Drawn up by the Department for Business, Energy & Industrial Strategy (BEIS) and the devolved administrations in consultation with CoRWM, the framework document covers CoRWM's role, governance and accountability, and working arrangements. It sets out four areas for which CoRWM will have collective responsibility.

Firstly, recognising the policy framework within which it will operate, including the roles and responsibilities of the government and devolved administrations, the Nuclear Decommissioning Authority (NDA), Radioactive Waste Management (RWM), and the various statutory independent regulators in relation to CoRWM’s own advisory role. Secondly, delivering its evidence-based advice to 'sponsor ministers' in accordance with agreed work programmes. Thirdly, delivering the work programme within the agreed budget and in accordance with Treasury guidance. Fourthly, submit an annual written report to sponsor officials by 31 May each year and this will be made available to the public on the CoRWM website.

CoRWM consists of a chairperson and up to 11 members, one of whom will be appointed by the BEIS minister as deputy chairperson on the recommendation of the chairperson. Members are appointed in a personal capacity and must remain independent of organisational or sectoral interests.
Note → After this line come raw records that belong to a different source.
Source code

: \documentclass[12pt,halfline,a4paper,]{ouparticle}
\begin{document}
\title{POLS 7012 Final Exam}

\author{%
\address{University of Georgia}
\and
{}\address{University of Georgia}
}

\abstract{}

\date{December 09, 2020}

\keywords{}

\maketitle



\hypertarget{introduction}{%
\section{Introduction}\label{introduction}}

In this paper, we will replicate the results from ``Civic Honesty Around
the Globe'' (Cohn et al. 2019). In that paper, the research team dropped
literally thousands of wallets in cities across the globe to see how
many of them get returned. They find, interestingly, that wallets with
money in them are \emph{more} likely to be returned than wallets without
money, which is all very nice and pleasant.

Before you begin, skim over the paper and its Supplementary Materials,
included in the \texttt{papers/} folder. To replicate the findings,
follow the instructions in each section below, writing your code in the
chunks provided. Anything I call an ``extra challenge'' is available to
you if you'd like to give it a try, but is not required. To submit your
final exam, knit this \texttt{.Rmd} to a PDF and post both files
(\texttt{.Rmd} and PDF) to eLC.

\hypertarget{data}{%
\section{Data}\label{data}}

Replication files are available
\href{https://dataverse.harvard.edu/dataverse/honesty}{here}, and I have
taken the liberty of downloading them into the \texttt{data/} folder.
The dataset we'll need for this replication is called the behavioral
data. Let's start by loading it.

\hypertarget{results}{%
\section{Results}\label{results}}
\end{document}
The committee chairperson and members are appointed for a period of up to four years. CoRWM's tasks will be set out each year in a proposed three-year rolling work programme, which will be submitted to sponsor officials by 30 April each year for discussion and agreement.

RWM is a public organisation established by government and responsible for planning and delivering geological disposal in the UK. It collaborates with scientists around the world on multi-million pound research programmes, sharing the latest scientific advances and best practice. It also works with the producers of radioactive waste to find ways to package it that are suitable for disposal in a Geological Disposal Facility. The NDA, another NDPB, is responsible for cleaning up the UK's earliest nuclear sites safely, securely and cost-effectively with care for people and the environment.

According to the 2019 United Kingdom Radioactive Waste & Materials Inventory, which was also published on 10 January, the UK has a total of 4,560,000 cubic metres of radioactive waste. Of this, 1390 cubic metres is high-level waste (HLW), 247,000 cubic metres is intermediate-level waste (ILW), 1,480,000 cubic metres is low-level waste (LLW), and 2,830,000 cubic metres is very-low-level waste (VLLW). Updated every three years, the inventory is compiled by BEIS and the NDA.

The inventory thus shows that more than 94% of all radioactive waste to be produced in the UK will be LLW or VLLW. This includes both existing waste and waste estimated to arise over the next 100 years or so. Most of this waste will be produced during the dismantling of existing nuclear facilities and the clean-up of sites. Less than 6% of all radioactive waste to be produced in the UK will be ILW and less than 0.1% will be HLW.

The radioactive waste producing organisations are: the NDA (this includes Sellafield Ltd, Magnox Ltd, LLW Repository Ltd, Dounreay Site Restoration Ltd and Springfields Fuels Ltd); EDF Energy; the Ministry of Defence; the United Kingdom Atomic Energy Authority; GE Healthcare Ltd; Urenco; and minor waste producers.